LONDON — In British schools, young children are learning that the prince doesn’t always fall in love with a princess, and not every family includes a Mama Bear and Papa Bear.

A new pilot project is using picture books, the arts, drama and other techniques to introduce homosexual themes to schoolchildren ages 4 to 11.

In one picture book, “King & King,” a prince fails to fall in love with three different princesses before finally falling in love with a man.

In another, “And Tango Makes Three,” a zookeeper realizes that two male penguins are in love. He gives them an egg; the hatchling, Tango, grows up with two fathers.

The project, called No Outsiders, is needed to combat the “absolutely massive” problem of bias against homosexuals among British schoolchildren, said Elizabeth Atkinson, the director.

“There are more homophobic incidents in our schools than racist incidents,” she said.

This bias ranges, she said, from the casual and common use of the word “gay” as an insult to serious bullying of children with two parents of the same sex. Such bullying can do children serious harm, she said, prompting them to withdraw and causing their academic performance to decline.

But the project has had the effect of uniting conservative Christians and Muslims in opposition.

“Islam doesn’t approve of that sort of behavior,” said Tahir Alam, the education spokesman for the Muslim Council of Britain. “It’s morally unacceptable.”

Simon Calvert, a spokesman for the Christian Institute, did not return phone calls seeking comment.
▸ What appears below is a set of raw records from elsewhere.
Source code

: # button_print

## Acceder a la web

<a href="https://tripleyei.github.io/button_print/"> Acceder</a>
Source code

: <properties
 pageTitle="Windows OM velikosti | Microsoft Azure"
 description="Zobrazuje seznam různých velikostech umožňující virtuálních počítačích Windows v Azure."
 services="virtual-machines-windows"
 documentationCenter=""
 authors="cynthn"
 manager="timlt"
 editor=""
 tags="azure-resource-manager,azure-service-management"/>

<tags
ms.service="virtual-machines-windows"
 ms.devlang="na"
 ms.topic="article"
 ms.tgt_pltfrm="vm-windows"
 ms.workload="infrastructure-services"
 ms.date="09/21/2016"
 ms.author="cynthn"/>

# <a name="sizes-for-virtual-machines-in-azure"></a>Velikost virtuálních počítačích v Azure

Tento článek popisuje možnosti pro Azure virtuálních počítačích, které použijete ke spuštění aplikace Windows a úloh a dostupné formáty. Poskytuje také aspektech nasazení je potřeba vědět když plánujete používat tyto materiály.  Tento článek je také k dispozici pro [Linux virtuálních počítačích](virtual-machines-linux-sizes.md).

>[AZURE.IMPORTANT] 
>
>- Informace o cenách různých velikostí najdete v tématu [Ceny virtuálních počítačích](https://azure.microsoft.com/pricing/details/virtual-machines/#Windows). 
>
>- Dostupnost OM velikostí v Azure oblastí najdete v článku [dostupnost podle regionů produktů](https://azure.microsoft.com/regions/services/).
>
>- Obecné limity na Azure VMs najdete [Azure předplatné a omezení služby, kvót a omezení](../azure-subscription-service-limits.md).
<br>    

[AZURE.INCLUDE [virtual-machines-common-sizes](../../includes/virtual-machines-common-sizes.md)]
But he told the Sunday Observer newspaper that the No Outsiders project amounted to “the active promotion of homosexuality in schools.”

“Let’s arrange a series of meetings around the country where parents of primary school children can look at these books,” he said. “The majority would be aghast.”

The project has received nearly $1.2 million in government money funneled through the Economic and Social Research Council, a nongovernmental organization that makes its own decisions on how to spend the grants it gets. Requests for comment from the council went unanswered.

The pilot project involves 14 schools in England. Miss Atkinson said she hopes the program, which tries to give teachers the information and tools they need to raise the issue of same-sex parents with younger children, will soon be extended to many other schools in the country.

She laughed at suggestions that the program promoted homosexuality. There is no evidence, she said, that children exposed to such literature become homosexual in greater numbers than other children.

The books do not promote homosexuality, she said. Instead, she argued, they reflect reality.

Mr. Alam, of the Muslim Council of Britain, said when schools present as acceptable behavior which Muslims find immoral, it comes close to curtailing freedom of religion.

Miss Atkinson rejected that argument.

“Religions have been used as the excuse for hatred and intolerance for too long,” she said.